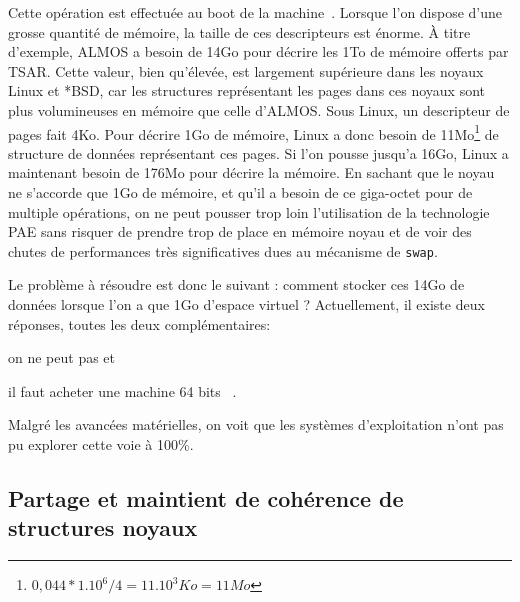      Cette opération est effectuée au boot de la machine~\citep{cranor1999uvm,
        gorman2004understanding, russinovich2012windows,
        dillon2000design}. Lorsque l’on dispose d’une grosse quantité de
      mémoire, la taille de ces descripteurs est énorme. À titre d’exemple,
      ALMOS a besoin de 14Go pour décrire les 1To de mémoire offerts par
      TSAR. Cette valeur, bien qu’élevée, est largement supérieure dans les
      noyaux Linux et *BSD, car les structures représentant les pages
      dans ces noyaux sont plus volumineuses en mémoire que celle d’ALMOS. Sous
      Linux, un descripteur de pages fait 4Ko. Pour décrire 1Go de mémoire,
      Linux a donc besoin de 11Mo\footnote{$0,044*1.10^6/4 = 11.10^3Ko = 11Mo$}
      de structure de données représentant ces pages. Si l'on pousse jusqu'a
      16Go, Linux a maintenant besoin de 176Mo pour décrire la mémoire. En
      sachant que le noyau ne s'accorde que 1Go de mémoire, et qu'il a besoin de
      ce giga-octet pour de multiple opérations, on ne peut pousser trop loin
      l'utilisation de la technologie PAE sans risquer de prendre trop de place
      en mémoire noyau et de voir des chutes de performances très significatives
      dues au mécanisme de \texttt{swap}.

      Le problème à résoudre est donc le suivant : comment stocker ces 14Go de
      données lorsque l’on a que 1Go d’espace virtuel ?  Actuellement, il existe
      deux réponses, toutes les deux complémentaires: \benumline \item on ne
      peut pas et \item il faut acheter une machine 64
      bits~\citep{gorman2004understanding} \eenumline.

      Malgré les avancées matérielles, on voit que les systèmes d'exploitation
      n'ont pas pu explorer cette voie à 100\%.


  \subsection{Partage et maintient de cohérence de structures noyaux}
  \label{sec:consistency}
  




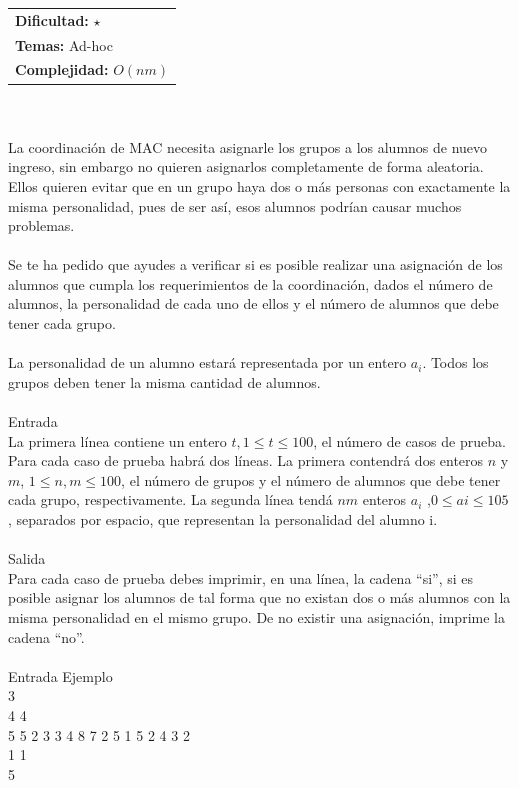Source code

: \documentclass[12pt]{article}
\begin{document}
{{{\hfill
\begin{tabular}{@{}l@{}}
\textbf{Dificultad:} $\star$ \\
\textbf{Temas:} Ad-hoc \\
\textbf{Complejidad:} $O(nm)$
\end{tabular}\\
\\
La coordinación de MAC necesita asignarle los grupos a los alumnos de nuevo ingreso, sin embargo no quieren asignarlos completamente de forma aleatoria. Ellos quieren evitar que en un grupo haya dos o más personas con exactamente la misma personalidad, pues de ser así, esos alumnos podrían causar muchos problemas.\\
\\Se te ha pedido que ayudes a verificar si es posible realizar una asignación de los alumnos que cumpla los requerimientos de la coordinación, dados el número de alumnos, la personalidad de cada uno de ellos y el número de alumnos que debe tener cada grupo.\\
\\La personalidad de un alumno estará representada por un entero $a_i$. Todos los grupos deben tener la misma cantidad de alumnos.
\\
\\
\textrm{\large Entrada}
\\
La primera línea contiene un entero $t, 1 ≤ t ≤ 100$, el número de casos de prueba. Para cada caso de prueba habrá dos líneas. La primera contendrá dos enteros $n$ y $m$, $1 ≤ n, m ≤ 100$, el número de grupos y el número de alumnos que debe tener cada grupo, respectivamente. La segunda línea tendá $nm$ enteros $a_i$ ,$ 0 ≤ ai ≤ 105$ ,
separados por espacio, que representan la personalidad del alumno i.
\\
\\
\textrm{\large Salida}
\\
Para cada caso de prueba debes imprimir, en una línea, la cadena “si”, si es posible asignar los alumnos de tal forma que no existan dos o más alumnos con la misma personalidad en el mismo grupo. De no existir una asignación, imprime la cadena “no”.
\\
\\
\textrm{\large Entrada Ejemplo}
\\
3\\
4 4\\
5 5 2 3 3 4 8 7 2 5 1 5 2 4 3 2\\
1 1\\
5\\
}}}
\end{document}
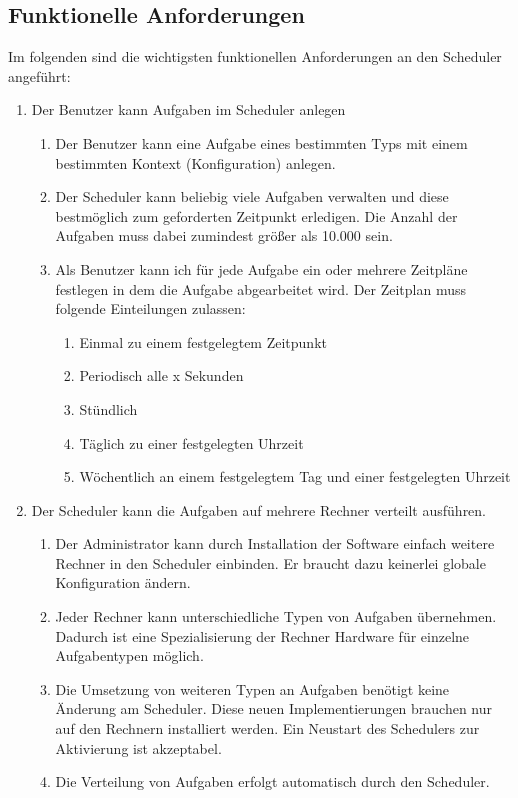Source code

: \subsection{Funktionelle Anforderungen}
Im folgenden sind die wichtigsten funktionellen Anforderungen an den Scheduler angeführt:
\begin{enumerate}
	\item Der Benutzer kann Aufgaben im Scheduler anlegen
	\begin{enumerate}
		\item Der Benutzer kann eine Aufgabe eines bestimmten Typs mit einem bestimmten Kontext (Konfiguration) anlegen.
		\item Der Scheduler kann beliebig viele Aufgaben verwalten und diese bestmöglich zum geforderten Zeitpunkt erledigen. Die Anzahl der Aufgaben muss dabei zumindest größer als 10.000 sein.
		\item Als Benutzer kann ich für jede Aufgabe ein oder mehrere Zeitpläne festlegen in dem die Aufgabe abgearbeitet wird. Der Zeitplan muss folgende Einteilungen zulassen:
		\begin{enumerate}
			\item Einmal zu einem festgelegtem Zeitpunkt
			\item Periodisch alle x Sekunden
			\item Stündlich
			\item Täglich zu einer festgelegten Uhrzeit
			\item Wöchentlich an einem festgelegtem Tag und einer festgelegten Uhrzeit
		\end{enumerate}
	\end{enumerate}
	\item Der Scheduler kann die Aufgaben auf mehrere Rechner verteilt ausführen.
	\begin{enumerate}
		\item Der Administrator kann durch Installation der Software einfach weitere Rechner in den Scheduler einbinden. Er braucht dazu keinerlei globale Konfiguration ändern.
		\item Jeder Rechner kann unterschiedliche Typen von Aufgaben übernehmen. Dadurch ist eine Spezialisierung der Rechner Hardware für einzelne Aufgabentypen möglich.
		\item Die Umsetzung von weiteren Typen an Aufgaben benötigt keine Änderung am Scheduler. Diese neuen Implementierungen brauchen nur auf den Rechnern installiert werden. Ein Neustart des Schedulers zur Aktivierung ist akzeptabel.
		\item Die Verteilung von Aufgaben erfolgt automatisch durch den Scheduler.

\end{enumerate}
\end{enumerate}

++++++++++++++++++++

PROBLEM DETAILS:
Once you have found every line above holding the word "besoin", copy those lines.

TASK RESPONSE:
      ALMOS a besoin de 14Go pour décrire les 1To de mémoire offerts par
      Linux a donc besoin de 11Mo\footnote{$0,044*1.10^6/4 = 11.10^3Ko = 11Mo$}
      16Go, Linux a maintenant besoin de 176Mo pour décrire la mémoire. En
      sachant que le noyau ne s'accorde que 1Go de mémoire, et qu'il a besoin de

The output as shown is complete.